(Document images with source code)
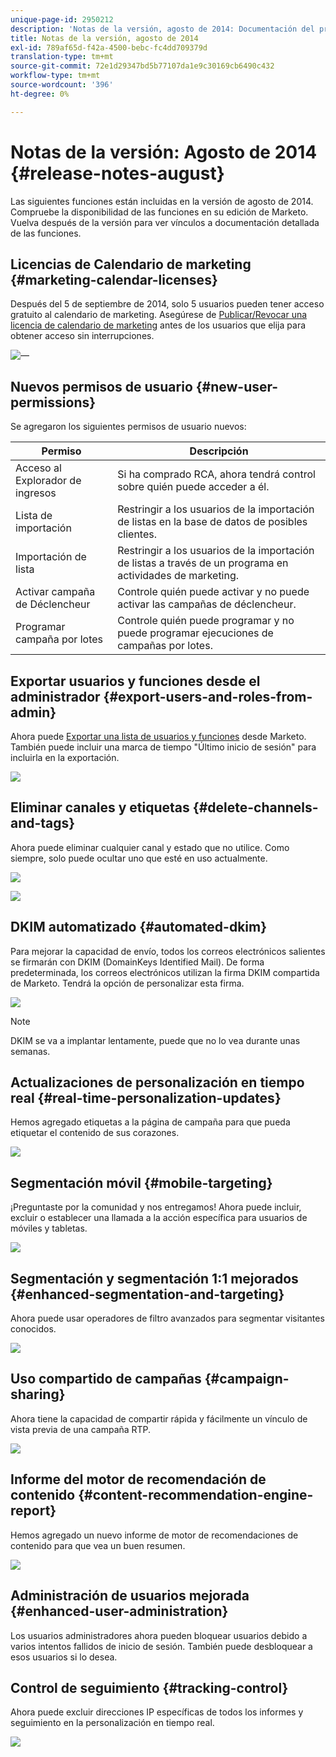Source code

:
 ```yaml
---
unique-page-id: 2950212
description: 'Notas de la versión, agosto de 2014: Documentación del producto de Marketo'
title: Notas de la versión, agosto de 2014
exl-id: 789af65d-f42a-4500-bebc-fc4dd709379d
translation-type: tm+mt
source-git-commit: 72e1d29347bd5b77107da1e9c30169cb6490c432
workflow-type: tm+mt
source-wordcount: '396'
ht-degree: 0%

---
```


# Notas de la versión: Agosto de 2014 {#release-notes-august}

Las siguientes funciones están incluidas en la versión de agosto de 2014. Compruebe la disponibilidad de las funciones en su edición de Marketo. Vuelva después de la versión para ver vínculos a documentación detallada de las funciones.

## Licencias de Calendario de marketing {#marketing-calendar-licenses}

Después del 5 de septiembre de 2014, solo 5 usuarios pueden tener acceso gratuito al calendario de marketing. Asegúrese de [Publicar/Revocar una licencia de calendario de marketing](/help/marketo/product-docs/core-marketo-concepts/marketing-calendar/understanding-the-calendar/issue-revoke-a-marketing-calendar-license.md) antes de los usuarios que elija para obtener acceso sin interrupciones.

![—](assets/image2014-9-16-9-3a45-3a52.png)

## Nuevos permisos de usuario {#new-user-permissions}

Se agregaron los siguientes permisos de usuario nuevos:

| Permiso | Descripción |
|---|---|
| Acceso al Explorador de ingresos | Si ha comprado RCA, ahora tendrá control sobre quién puede acceder a él. |
| Lista de importación | Restringir a los usuarios de la importación de listas en la base de datos de posibles clientes. |
| Importación de lista | Restringir a los usuarios de la importación de listas a través de un programa en actividades de marketing. |
| Activar campaña de Déclencheur | Controle quién puede activar y no puede activar las campañas de déclencheur. |
| Programar campaña por lotes | Controle quién puede programar y no puede programar ejecuciones de campañas por lotes. |

## Exportar usuarios y funciones desde el administrador {#export-users-and-roles-from-admin}

Ahora puede [Exportar una lista de usuarios y funciones](/help/marketo/product-docs/administration/users-and-roles/export-a-list-of-users-and-roles.md) desde Marketo. También puede incluir una marca de tiempo &quot;Último inicio de sesión&quot; para incluirla en la exportación.

![](assets/image2014-9-16-12-3a20-3a16.png)

## Eliminar canales y etiquetas {#delete-channels-and-tags}

Ahora puede eliminar cualquier canal y estado que no utilice. Como siempre, solo puede ocultar uno que esté en uso actualmente.

![](assets/image2014-9-16-12-3a20-3a30.png)

![](assets/image2014-9-16-12-3a23-3a4.png)

## DKIM automatizado {#automated-dkim}

Para mejorar la capacidad de envío, todos los correos electrónicos salientes se firmarán con DKIM (DomainKeys Identified Mail). De forma predeterminada, los correos electrónicos utilizan la firma DKIM compartida de Marketo. Tendrá la opción de personalizar esta firma.

![](assets/image2014-9-16-12-3a23-3a16.png)

>[!NOTE]
>
>DKIM se va a implantar lentamente, puede que no lo vea durante unas semanas.

## Actualizaciones de personalización en tiempo real {#real-time-personalization-updates}

Hemos agregado etiquetas a la página de campaña para que pueda etiquetar el contenido de sus corazones.

![](assets/image2014-9-16-12-3a23-3a28.png)

## Segmentación móvil {#mobile-targeting}

¡Preguntaste por la comunidad y nos entregamos! Ahora puede incluir, excluir o establecer una llamada a la acción específica para usuarios de móviles y tabletas.

![](assets/image2014-9-16-12-3a23-3a43.png)

## Segmentación y segmentación 1:1 mejorados {#enhanced-segmentation-and-targeting}

Ahora puede usar operadores de filtro avanzados para segmentar visitantes conocidos.

![](assets/image2014-9-16-12-3a23-3a56.png)

## Uso compartido de campañas {#campaign-sharing}

Ahora tiene la capacidad de compartir rápida y fácilmente un vínculo de vista previa de una campaña RTP.

![](assets/image2014-9-16-12-3a24-3a22.png)

## Informe del motor de recomendación de contenido {#content-recommendation-engine-report}

Hemos agregado un nuevo informe de motor de recomendaciones de contenido para que vea un buen resumen.

![](assets/image2014-9-16-12-3a24-3a42.png)

## Administración de usuarios mejorada {#enhanced-user-administration}

Los usuarios administradores ahora pueden bloquear usuarios debido a varios intentos fallidos de inicio de sesión. También puede desbloquear a esos usuarios si lo desea.

## Control de seguimiento {#tracking-control}

Ahora puede excluir direcciones IP específicas de todos los informes y seguimiento en la personalización en tiempo real.

![](assets/image2014-9-16-12-3a24-3a55.png)
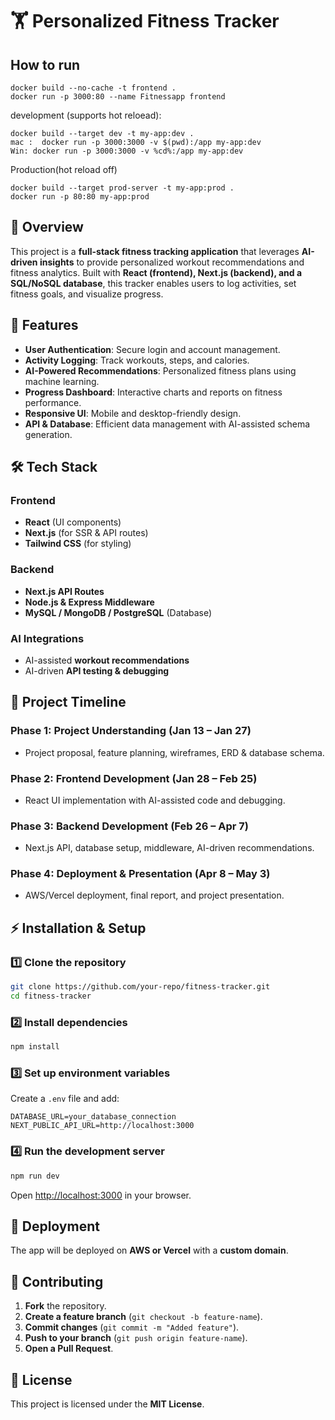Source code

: # 🏋️ Personalized Fitness Tracker 


## How to run
```
docker build --no-cache -t frontend .
docker run -p 3000:80 --name Fitnessapp frontend
```


 development (supports hot reloead):

```
docker build --target dev -t my-app:dev .
mac :  docker run -p 3000:3000 -v $(pwd):/app my-app:dev
Win: docker run -p 3000:3000 -v %cd%:/app my-app:dev

```

Production(hot reload off)
```
docker build --target prod-server -t my-app:prod .
docker run -p 80:80 my-app:prod
```

## 📌 Overview
This project is a **full-stack fitness tracking application** that leverages **AI-driven insights** to provide personalized workout recommendations and fitness analytics. Built with **React (frontend), Next.js (backend), and a SQL/NoSQL database**, this tracker enables users to log activities, set fitness goals, and visualize progress.

## 🚀 Features
- **User Authentication**: Secure login and account management.
- **Activity Logging**: Track workouts, steps, and calories.
- **AI-Powered Recommendations**: Personalized fitness plans using machine learning.
- **Progress Dashboard**: Interactive charts and reports on fitness performance.
- **Responsive UI**: Mobile and desktop-friendly design.
- **API & Database**: Efficient data management with AI-assisted schema generation.

## 🛠️ Tech Stack
### Frontend
- **React** (UI components)
- **Next.js** (for SSR & API routes)
- **Tailwind CSS** (for styling)

### Backend
- **Next.js API Routes**
- **Node.js & Express Middleware**
- **MySQL / MongoDB / PostgreSQL** (Database)

### AI Integrations
- AI-assisted **workout recommendations**
- AI-driven **API testing & debugging**

## 📅 Project Timeline
### **Phase 1: Project Understanding (Jan 13 – Jan 27)**
- Project proposal, feature planning, wireframes, ERD & database schema.

### **Phase 2: Frontend Development (Jan 28 – Feb 25)**
- React UI implementation with AI-assisted code and debugging.

### **Phase 3: Backend Development (Feb 26 – Apr 7)**
- Next.js API, database setup, middleware, AI-driven recommendations.

### **Phase 4: Deployment & Presentation (Apr 8 – May 3)**
- AWS/Vercel deployment, final report, and project presentation.


## ⚡ Installation & Setup
### 1️⃣ Clone the repository
```bash
git clone https://github.com/your-repo/fitness-tracker.git
cd fitness-tracker
```

### 2️⃣ Install dependencies
```bash
npm install
```

### 3️⃣ Set up environment variables
Create a `.env` file and add:
```
DATABASE_URL=your_database_connection
NEXT_PUBLIC_API_URL=http://localhost:3000
```

### 4️⃣ Run the development server
```bash
npm run dev
```
Open [http://localhost:3000](http://localhost:3000) in your browser.

## 📌 Deployment
The app will be deployed on **AWS or Vercel** with a **custom domain**.

## 📄 Contributing
1. **Fork** the repository.
2. **Create a feature branch** (`git checkout -b feature-name`).
3. **Commit changes** (`git commit -m "Added feature"`).
4. **Push to your branch** (`git push origin feature-name`).
5. **Open a Pull Request**.

## 📜 License
This project is licensed under the **MIT License**.
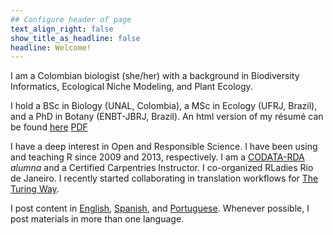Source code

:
 ```yaml
---
## Configure header of page
text_align_right: false
show_title_as_headline: false
headline: Welcome!
---
```


<!--if show_title_as_headline: false it will display About-->

<!-- this is a subheadline -->
I am a Colombian biologist (she/her) with a background in Biodiversity Informatics, Ecological Niche Modeling, and  Plant Ecology. 

I hold a BSc in Biology (UNAL, Colombia), a MSc in Ecology (UFRJ, Brazil), and a PhD in Botany (ENBT-JBRJ, Brazil).  <!--  --> An html version of my résumé can be found [here](https://andreasancheztapia.gitlab.io/cv/) [PDF](https://gitlab.com/andreasancheztapia/cv/-/raw/master/1_complete_cv/cv-en-pd.pdf?inline=false)

I have a deep interest in Open and Responsible Science. I have been using and teaching R since 2009 and 2013, respectively. I am a [CODATA-RDA](https://www.ictp-saifr.org/2018-codata-rda-school-of-research-data-science/) _alumna_ and a Certified Carpentries Instructor. I co-organized RLadies Rio de Janeiro. I recently started collaborating in translation workflows for [The Turing Way](https://the-turing-way.netlify.app/afterword/contributors-record.html#andrea-sanchez-tapia).

I post content in [English](/categories/english/), [Spanish](/categories/español/), and [Portuguese](/categories/português/). Whenever possible, I post materials in more than one language.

[Problem]: Pull out all lines of the data with the string "incluir".

[Your response]:
Ahora puede [Exportar una lista de usuarios y funciones](/help/marketo/product-docs/administration/users-and-roles/export-a-list-of-users-and-roles.md) desde Marketo. También puede incluir una marca de tiempo &quot;Último inicio de sesión&quot; para incluirla en la exportación.
¡Preguntaste por la comunidad y nos entregamos! Ahora puede incluir, excluir o establecer una llamada a la acción específica para usuarios de móviles y tabletas.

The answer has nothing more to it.